-- Required work --
Report back every line below that carries the word "contains".

Collected data:
- Opening Delimiter -

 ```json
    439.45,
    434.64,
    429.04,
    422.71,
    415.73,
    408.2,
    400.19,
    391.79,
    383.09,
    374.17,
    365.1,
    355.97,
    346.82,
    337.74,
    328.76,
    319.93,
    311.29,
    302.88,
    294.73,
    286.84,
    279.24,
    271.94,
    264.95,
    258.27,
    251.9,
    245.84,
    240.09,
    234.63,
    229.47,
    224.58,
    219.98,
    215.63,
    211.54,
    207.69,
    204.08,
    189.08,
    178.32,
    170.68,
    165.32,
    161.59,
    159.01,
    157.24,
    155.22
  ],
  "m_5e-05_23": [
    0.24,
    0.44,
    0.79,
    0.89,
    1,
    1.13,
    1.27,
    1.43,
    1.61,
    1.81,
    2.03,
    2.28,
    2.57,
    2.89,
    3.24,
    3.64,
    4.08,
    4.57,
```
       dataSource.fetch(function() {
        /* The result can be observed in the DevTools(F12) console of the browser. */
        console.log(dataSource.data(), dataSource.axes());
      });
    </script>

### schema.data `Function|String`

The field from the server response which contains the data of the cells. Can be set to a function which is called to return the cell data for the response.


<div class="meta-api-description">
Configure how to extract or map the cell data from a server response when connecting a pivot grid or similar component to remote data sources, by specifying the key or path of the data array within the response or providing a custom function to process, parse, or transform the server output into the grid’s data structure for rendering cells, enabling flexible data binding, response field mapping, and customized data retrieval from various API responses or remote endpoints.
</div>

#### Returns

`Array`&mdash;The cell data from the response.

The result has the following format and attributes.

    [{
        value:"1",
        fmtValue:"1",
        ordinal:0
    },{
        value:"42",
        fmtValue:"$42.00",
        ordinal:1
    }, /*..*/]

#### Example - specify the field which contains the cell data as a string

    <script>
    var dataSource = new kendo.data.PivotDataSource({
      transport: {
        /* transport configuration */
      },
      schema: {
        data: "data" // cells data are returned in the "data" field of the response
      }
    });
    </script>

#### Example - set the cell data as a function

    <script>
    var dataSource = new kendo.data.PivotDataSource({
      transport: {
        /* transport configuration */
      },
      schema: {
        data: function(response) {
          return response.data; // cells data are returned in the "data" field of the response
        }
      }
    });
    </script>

- Closing Delimiter -

-- Task result --
The field from the server response which contains the data of the cells. Can be set to a function which is called to return the cell data for the response.
#### Example - specify the field which contains the cell data as a string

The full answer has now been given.